**INSTRUCTIONS TO FOLLOW**
Go to the line in the entries below that holds "- Unordered list 1" and repeat exactly from there through the line that holds "Colors change when pressing the mouse.", inclusive.

**INFORMATION SUPPLIED**
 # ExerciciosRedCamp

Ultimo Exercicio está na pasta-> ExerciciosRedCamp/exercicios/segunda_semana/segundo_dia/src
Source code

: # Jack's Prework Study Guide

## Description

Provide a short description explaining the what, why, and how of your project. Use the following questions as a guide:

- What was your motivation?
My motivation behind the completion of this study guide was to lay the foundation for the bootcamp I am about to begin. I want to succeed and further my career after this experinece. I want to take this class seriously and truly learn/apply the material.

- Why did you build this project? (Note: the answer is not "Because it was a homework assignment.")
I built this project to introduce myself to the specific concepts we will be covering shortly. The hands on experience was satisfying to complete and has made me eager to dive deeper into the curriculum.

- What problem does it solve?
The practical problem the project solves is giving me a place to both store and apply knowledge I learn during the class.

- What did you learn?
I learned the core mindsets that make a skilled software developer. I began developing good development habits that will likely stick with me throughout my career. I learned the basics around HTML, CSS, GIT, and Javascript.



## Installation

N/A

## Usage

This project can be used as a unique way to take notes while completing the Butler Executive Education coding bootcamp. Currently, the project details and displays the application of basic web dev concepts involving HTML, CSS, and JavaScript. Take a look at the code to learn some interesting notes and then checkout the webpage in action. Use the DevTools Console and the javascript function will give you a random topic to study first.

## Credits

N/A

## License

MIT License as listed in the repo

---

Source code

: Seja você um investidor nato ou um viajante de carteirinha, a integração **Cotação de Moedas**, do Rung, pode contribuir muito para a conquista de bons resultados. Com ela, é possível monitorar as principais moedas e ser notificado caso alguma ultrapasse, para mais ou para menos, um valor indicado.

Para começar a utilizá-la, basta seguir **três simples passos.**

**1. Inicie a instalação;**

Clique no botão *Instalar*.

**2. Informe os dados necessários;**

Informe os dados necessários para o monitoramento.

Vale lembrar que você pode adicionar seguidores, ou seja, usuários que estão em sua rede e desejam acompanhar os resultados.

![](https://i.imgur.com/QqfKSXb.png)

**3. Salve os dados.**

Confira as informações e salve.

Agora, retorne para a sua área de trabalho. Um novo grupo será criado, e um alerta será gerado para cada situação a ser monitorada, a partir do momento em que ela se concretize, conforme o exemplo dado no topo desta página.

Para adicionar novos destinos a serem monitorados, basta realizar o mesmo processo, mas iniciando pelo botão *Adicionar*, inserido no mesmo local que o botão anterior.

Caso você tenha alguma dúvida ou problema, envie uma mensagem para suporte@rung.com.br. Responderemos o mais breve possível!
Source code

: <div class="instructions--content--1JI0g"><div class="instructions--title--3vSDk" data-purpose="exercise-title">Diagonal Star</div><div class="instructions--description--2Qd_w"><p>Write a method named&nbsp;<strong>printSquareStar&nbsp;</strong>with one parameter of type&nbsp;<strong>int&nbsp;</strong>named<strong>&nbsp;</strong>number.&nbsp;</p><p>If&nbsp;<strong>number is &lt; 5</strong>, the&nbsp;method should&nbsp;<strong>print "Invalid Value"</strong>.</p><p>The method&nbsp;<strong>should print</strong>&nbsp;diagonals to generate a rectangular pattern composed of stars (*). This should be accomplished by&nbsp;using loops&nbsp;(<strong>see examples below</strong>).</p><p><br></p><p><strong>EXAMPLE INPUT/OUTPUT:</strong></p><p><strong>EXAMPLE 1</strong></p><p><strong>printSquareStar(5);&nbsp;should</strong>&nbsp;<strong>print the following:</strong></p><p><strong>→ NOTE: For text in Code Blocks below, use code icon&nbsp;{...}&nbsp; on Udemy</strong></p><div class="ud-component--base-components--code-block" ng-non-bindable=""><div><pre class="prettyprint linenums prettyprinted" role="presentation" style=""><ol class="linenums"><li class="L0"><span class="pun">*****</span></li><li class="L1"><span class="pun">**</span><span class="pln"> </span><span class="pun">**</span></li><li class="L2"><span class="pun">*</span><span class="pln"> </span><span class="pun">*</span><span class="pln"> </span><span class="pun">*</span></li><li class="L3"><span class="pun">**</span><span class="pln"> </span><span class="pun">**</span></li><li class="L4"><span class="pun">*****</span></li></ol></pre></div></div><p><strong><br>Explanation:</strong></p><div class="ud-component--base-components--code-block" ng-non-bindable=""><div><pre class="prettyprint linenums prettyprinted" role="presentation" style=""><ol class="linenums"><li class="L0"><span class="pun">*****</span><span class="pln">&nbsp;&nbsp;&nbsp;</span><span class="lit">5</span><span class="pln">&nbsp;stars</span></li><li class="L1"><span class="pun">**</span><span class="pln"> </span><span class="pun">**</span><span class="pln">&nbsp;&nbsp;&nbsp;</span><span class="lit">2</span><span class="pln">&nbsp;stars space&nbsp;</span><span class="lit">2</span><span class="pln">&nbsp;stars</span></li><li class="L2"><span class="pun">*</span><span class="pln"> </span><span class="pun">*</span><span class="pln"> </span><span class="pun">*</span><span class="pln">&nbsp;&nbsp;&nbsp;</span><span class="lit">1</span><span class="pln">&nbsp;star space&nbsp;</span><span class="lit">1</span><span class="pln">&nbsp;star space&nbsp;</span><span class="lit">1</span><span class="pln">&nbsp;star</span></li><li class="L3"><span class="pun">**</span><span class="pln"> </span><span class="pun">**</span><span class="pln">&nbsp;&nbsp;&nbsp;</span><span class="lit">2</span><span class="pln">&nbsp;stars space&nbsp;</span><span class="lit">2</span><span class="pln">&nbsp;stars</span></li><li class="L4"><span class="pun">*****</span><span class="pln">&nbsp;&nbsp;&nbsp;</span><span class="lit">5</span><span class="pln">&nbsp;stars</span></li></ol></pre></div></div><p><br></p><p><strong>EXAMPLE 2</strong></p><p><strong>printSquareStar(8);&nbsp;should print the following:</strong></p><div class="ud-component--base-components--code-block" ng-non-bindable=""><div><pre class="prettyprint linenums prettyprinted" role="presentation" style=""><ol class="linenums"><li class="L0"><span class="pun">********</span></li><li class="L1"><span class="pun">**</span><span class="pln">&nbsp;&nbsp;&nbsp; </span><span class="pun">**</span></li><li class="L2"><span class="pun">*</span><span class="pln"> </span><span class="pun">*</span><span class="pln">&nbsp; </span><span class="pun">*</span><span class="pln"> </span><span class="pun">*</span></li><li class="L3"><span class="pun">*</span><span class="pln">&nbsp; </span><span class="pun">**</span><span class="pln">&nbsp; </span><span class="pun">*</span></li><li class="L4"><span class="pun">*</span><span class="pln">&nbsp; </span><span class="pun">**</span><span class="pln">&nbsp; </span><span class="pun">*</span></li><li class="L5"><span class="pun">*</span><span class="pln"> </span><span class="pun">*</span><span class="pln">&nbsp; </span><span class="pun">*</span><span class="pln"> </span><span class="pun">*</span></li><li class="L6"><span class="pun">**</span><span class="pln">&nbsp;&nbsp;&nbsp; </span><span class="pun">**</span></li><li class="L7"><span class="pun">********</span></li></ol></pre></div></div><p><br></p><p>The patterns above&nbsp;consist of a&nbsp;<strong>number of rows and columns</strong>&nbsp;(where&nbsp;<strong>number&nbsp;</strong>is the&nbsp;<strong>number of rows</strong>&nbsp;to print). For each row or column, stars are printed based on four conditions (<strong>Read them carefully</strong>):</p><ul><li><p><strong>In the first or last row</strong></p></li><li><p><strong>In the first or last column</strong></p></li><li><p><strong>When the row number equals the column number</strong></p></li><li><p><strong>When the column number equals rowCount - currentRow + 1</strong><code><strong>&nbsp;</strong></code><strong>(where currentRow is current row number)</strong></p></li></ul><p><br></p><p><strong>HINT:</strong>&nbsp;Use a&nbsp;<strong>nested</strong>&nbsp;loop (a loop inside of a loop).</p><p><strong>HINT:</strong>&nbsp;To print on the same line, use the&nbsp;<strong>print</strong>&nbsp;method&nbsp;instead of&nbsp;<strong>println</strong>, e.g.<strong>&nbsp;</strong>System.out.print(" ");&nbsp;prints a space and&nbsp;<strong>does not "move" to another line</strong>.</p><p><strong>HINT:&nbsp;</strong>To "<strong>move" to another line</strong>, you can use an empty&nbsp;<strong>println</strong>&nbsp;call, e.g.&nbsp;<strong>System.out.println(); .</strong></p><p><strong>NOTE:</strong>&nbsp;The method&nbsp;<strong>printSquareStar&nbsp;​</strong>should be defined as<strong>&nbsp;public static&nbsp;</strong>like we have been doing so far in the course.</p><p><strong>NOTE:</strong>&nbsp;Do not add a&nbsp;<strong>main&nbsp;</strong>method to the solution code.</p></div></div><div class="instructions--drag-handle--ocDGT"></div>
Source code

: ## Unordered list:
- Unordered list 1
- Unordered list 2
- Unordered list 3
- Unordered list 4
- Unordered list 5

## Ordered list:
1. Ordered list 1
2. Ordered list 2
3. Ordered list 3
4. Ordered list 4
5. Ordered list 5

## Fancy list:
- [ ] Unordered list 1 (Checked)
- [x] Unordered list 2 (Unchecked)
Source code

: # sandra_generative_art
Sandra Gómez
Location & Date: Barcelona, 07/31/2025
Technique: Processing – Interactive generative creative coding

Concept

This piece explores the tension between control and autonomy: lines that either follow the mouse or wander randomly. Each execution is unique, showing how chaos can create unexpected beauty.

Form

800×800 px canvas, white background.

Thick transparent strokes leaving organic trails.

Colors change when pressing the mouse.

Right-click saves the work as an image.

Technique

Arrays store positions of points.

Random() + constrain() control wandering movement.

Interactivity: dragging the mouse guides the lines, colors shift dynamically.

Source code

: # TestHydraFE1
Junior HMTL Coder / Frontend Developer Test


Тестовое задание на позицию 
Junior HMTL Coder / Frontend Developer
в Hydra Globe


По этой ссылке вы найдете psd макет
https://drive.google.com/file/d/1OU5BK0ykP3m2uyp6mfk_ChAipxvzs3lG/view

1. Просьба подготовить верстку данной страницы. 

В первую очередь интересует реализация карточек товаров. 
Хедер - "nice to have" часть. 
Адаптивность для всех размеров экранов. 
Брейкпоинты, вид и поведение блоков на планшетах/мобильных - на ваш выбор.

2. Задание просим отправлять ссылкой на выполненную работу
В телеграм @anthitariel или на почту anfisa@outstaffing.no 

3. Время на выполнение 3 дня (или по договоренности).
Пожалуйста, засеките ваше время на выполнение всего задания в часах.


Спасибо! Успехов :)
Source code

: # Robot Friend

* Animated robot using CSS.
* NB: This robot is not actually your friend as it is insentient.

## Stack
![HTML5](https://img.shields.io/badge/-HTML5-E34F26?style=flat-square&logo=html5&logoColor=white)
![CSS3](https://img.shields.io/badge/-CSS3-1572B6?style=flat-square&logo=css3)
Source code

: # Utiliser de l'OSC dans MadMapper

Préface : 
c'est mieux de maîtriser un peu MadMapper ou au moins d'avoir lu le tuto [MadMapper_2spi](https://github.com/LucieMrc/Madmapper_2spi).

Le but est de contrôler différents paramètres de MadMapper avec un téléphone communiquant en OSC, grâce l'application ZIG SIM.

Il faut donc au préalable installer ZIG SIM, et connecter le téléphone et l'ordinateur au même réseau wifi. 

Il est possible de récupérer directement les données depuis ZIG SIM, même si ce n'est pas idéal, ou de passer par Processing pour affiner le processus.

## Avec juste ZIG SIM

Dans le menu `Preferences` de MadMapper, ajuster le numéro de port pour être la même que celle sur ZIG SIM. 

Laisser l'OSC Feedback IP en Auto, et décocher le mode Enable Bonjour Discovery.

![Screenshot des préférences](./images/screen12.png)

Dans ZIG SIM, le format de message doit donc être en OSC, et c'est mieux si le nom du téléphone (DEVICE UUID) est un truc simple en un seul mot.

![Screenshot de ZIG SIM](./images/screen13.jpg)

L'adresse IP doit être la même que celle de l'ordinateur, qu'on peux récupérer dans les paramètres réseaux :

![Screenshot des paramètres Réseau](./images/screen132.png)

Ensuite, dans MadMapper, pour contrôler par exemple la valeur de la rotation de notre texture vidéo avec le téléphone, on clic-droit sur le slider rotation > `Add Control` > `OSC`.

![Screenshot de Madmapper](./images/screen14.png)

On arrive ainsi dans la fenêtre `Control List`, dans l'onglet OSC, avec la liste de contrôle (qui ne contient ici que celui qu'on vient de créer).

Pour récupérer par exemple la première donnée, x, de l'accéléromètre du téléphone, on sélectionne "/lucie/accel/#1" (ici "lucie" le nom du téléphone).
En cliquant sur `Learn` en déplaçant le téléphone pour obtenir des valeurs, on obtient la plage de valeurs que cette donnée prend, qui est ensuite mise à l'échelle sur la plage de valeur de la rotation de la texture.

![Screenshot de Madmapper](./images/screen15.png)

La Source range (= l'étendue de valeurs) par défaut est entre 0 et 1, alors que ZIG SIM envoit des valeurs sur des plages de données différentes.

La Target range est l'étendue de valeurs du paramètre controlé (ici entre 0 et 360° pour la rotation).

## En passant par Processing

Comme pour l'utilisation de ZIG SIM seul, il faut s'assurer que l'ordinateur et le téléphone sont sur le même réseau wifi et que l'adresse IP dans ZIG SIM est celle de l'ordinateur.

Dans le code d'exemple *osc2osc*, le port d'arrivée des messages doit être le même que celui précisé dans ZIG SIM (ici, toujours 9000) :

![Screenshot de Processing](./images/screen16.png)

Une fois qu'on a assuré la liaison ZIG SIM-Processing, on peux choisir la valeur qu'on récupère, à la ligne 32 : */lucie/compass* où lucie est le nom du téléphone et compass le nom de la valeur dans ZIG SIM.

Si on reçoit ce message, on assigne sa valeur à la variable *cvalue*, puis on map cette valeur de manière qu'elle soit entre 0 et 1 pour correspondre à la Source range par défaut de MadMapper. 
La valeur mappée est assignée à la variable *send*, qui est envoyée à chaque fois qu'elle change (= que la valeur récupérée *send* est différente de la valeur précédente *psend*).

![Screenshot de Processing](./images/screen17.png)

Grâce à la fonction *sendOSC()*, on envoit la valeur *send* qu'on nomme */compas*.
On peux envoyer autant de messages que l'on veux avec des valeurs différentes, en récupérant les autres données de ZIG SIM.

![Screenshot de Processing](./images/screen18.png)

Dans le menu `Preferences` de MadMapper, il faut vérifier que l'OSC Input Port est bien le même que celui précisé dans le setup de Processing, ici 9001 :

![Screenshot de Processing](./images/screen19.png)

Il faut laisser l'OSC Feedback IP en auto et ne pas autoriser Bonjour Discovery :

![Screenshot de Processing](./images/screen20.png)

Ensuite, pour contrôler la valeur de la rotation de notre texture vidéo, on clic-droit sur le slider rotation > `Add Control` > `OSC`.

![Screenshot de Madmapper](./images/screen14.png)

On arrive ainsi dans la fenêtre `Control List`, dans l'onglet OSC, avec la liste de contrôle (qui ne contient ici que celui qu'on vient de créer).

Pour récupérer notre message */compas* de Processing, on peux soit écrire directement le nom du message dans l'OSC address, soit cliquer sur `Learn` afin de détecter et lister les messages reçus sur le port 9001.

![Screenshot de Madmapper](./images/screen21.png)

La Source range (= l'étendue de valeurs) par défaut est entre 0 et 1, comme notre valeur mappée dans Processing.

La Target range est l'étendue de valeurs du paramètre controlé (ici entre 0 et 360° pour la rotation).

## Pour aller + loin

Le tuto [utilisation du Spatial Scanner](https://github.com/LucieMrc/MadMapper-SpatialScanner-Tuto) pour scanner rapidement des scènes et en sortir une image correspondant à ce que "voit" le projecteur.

**RESULT OF THE EXERCISE**
- Unordered list 1
- Unordered list 2
- Unordered list 3
- Unordered list 4
- Unordered list 5

## Ordered list:
1. Ordered list 1
2. Ordered list 2
3. Ordered list 3
4. Ordered list 4
5. Ordered list 5

## Fancy list:
- [ ] Unordered list 1 (Checked)
- [x] Unordered list 2 (Unchecked)
Source code

: # sandra_generative_art
Sandra Gómez
Location & Date: Barcelona, 07/31/2025
Technique: Processing – Interactive generative creative coding

Concept

This piece explores the tension between control and autonomy: lines that either follow the mouse or wander randomly. Each execution is unique, showing how chaos can create unexpected beauty.

Form

800×800 px canvas, white background.

Thick transparent strokes leaving organic trails.

Colors change when pressing the mouse.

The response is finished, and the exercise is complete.